*** Opening ENTRIES PROVIDED ***
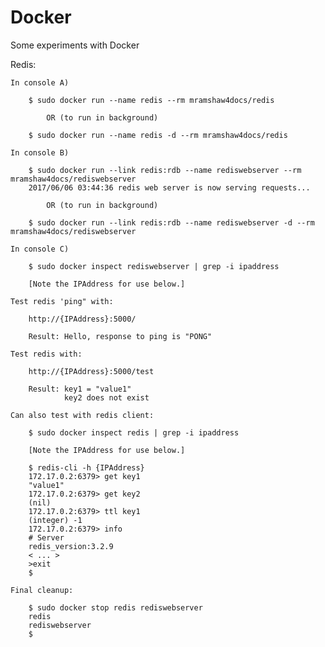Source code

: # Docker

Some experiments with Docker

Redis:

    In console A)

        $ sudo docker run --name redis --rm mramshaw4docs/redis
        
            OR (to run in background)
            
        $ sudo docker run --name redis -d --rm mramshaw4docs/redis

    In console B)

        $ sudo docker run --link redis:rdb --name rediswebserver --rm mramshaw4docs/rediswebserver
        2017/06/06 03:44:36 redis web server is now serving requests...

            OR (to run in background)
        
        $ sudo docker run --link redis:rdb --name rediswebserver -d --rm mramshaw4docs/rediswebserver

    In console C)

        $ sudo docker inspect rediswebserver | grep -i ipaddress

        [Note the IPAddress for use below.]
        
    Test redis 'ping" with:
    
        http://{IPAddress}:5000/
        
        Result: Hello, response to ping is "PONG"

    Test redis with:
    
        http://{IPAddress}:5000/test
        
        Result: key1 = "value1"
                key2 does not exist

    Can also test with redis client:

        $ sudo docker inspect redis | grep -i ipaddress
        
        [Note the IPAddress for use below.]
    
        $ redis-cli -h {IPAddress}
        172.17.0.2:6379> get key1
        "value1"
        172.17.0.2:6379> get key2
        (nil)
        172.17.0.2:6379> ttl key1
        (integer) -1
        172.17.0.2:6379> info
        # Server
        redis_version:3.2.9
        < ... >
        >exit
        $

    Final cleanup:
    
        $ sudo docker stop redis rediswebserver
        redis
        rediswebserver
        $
*** Closing ENTRIES PROVIDED ***
## ACTIVITY
Could you retype the records above exactly, omitting the pictures?

## ANSWER BOX
Source code

: # Docker

Some experiments with Docker

Redis:

    In console A)

        $ sudo docker run --name redis --rm mramshaw4docs/redis
        
            OR (to run in background)
            
        $ sudo docker run --name redis -d --rm mramshaw4docs/redis

    In console B)

        $ sudo docker run --link redis:rdb --name rediswebserver --rm mramshaw4docs/rediswebserver
        2017/06/06 03:44:36 redis web server is now serving requests...

            OR (to run in background)
        
        $ sudo docker run --link redis:rdb --name rediswebserver -d --rm mramshaw4docs/rediswebserver

    In console C)

        $ sudo docker inspect rediswebserver | grep -i ipaddress

        [Note the IPAddress for use below.]
        
    Test redis 'ping" with:
    
        http://{IPAddress}:5000/
        
        Result: Hello, response to ping is "PONG"

    Test redis with:
    
        http://{IPAddress}:5000/test
        
        Result: key1 = "value1"
                key2 does not exist

    Can also test with redis client:

        $ sudo docker inspect redis | grep -i ipaddress
        
        [Note the IPAddress for use below.]
    
        $ redis-cli -h {IPAddress}
        172.17.0.2:6379> get key1
        "value1"
        172.17.0.2:6379> get key2
        (nil)
        172.17.0.2:6379> ttl key1
        (integer) -1
        172.17.0.2:6379> info
        # Server
        redis_version:3.2.9
        < ... >
        >exit
        $

    Final cleanup:
    
        $ sudo docker stop redis rediswebserver
        redis
        rediswebserver
        $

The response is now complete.